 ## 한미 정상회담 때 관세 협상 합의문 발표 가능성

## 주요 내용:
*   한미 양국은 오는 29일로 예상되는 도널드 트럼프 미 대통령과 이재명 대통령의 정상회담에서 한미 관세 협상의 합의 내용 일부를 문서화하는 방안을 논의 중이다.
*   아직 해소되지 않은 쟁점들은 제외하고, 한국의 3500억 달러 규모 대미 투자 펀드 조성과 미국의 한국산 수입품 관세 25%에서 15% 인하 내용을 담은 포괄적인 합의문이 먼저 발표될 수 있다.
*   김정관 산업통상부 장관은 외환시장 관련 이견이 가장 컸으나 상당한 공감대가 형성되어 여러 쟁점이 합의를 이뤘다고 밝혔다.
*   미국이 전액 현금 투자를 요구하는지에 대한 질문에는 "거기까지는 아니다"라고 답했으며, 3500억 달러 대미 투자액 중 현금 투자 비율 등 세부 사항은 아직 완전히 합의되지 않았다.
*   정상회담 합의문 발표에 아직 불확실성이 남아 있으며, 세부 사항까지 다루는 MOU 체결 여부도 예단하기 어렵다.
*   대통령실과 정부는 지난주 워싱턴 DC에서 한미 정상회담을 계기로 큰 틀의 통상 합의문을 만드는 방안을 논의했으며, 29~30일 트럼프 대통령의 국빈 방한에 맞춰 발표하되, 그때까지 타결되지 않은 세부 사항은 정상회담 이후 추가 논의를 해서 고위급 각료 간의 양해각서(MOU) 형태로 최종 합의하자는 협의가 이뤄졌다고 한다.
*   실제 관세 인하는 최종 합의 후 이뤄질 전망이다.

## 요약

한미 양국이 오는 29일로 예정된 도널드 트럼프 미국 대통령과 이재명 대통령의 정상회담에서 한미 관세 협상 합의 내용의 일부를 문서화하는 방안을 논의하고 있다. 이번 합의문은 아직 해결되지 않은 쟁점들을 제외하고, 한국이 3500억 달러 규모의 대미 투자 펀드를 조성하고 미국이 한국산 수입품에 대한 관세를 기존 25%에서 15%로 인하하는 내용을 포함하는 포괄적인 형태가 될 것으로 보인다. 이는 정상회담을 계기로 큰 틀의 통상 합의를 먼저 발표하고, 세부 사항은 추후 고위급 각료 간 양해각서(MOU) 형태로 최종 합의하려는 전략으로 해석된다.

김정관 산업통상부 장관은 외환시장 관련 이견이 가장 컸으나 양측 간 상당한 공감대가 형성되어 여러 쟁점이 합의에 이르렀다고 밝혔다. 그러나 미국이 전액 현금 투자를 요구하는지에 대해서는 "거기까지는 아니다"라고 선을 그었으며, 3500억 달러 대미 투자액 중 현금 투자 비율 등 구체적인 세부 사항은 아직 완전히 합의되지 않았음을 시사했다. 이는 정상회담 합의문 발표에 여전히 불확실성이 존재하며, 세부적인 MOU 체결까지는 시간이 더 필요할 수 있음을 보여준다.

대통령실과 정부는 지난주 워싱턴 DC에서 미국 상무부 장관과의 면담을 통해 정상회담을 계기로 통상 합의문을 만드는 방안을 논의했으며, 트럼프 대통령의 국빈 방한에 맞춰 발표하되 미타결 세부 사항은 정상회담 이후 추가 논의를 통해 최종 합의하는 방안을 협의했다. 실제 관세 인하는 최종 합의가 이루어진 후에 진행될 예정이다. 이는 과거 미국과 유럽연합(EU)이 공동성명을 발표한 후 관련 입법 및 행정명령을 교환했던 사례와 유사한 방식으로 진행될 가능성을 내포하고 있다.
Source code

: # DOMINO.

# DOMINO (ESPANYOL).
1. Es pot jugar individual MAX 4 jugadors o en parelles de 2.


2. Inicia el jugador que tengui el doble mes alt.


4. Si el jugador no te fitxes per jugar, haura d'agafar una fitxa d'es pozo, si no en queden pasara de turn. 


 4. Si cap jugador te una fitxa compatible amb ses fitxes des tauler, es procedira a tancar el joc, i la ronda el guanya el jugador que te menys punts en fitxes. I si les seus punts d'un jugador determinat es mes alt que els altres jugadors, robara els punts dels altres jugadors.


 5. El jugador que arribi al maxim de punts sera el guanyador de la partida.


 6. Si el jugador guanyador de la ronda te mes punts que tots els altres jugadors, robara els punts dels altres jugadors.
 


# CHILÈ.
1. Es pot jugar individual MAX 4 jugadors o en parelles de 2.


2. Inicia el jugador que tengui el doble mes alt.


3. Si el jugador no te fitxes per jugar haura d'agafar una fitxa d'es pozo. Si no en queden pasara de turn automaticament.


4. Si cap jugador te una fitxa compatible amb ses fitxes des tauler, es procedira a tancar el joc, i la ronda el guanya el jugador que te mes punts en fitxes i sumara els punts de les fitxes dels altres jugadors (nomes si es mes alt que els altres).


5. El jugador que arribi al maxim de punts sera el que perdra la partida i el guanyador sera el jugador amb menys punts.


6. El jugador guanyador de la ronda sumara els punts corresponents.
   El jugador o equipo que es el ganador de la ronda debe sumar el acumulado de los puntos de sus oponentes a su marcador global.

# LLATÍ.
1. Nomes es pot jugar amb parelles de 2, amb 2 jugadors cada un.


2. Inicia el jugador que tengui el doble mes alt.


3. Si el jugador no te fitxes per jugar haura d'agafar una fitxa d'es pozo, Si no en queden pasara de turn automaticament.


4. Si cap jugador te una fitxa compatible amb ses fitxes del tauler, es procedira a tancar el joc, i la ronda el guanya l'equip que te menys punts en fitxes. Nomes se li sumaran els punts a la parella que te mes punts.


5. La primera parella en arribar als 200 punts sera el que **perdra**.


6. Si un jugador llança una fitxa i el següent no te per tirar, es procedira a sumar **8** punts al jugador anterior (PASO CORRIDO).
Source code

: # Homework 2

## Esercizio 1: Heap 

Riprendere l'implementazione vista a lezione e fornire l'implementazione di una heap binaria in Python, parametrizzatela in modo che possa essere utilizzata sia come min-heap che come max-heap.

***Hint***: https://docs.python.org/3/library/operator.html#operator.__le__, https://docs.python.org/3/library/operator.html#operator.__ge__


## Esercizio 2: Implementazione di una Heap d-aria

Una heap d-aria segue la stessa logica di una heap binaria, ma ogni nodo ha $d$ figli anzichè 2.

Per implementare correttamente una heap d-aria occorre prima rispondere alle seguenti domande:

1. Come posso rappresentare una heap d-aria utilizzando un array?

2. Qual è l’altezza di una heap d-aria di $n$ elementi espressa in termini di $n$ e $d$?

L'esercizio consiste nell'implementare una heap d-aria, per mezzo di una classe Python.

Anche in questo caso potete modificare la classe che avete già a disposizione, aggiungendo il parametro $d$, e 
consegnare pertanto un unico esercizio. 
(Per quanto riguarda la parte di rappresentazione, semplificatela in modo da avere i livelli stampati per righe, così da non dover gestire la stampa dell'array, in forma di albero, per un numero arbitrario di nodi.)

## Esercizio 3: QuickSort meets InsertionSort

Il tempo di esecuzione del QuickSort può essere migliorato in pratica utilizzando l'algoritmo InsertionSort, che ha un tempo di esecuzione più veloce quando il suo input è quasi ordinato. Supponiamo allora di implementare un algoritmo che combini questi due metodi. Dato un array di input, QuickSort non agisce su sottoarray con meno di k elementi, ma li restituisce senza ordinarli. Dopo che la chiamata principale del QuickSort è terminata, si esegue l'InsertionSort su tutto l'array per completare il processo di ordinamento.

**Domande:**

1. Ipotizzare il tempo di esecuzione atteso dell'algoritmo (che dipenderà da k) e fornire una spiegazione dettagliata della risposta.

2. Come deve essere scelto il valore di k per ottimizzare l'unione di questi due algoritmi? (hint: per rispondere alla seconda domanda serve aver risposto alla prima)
__________
▶ [Task to complete]: What lines in the records contain the word "binaria"? Return each one.

▶ [Reply to the exercise]:
Riprendere l'implementazione vista a lezione e fornire l'implementazione di una heap binaria in Python, parametrizzatela in modo che possa essere utilizzata sia come min-heap che come max-heap.
Una heap d-aria segue la stessa logica di una heap binaria, ma ogni nodo ha $d$ figli anzichè 2.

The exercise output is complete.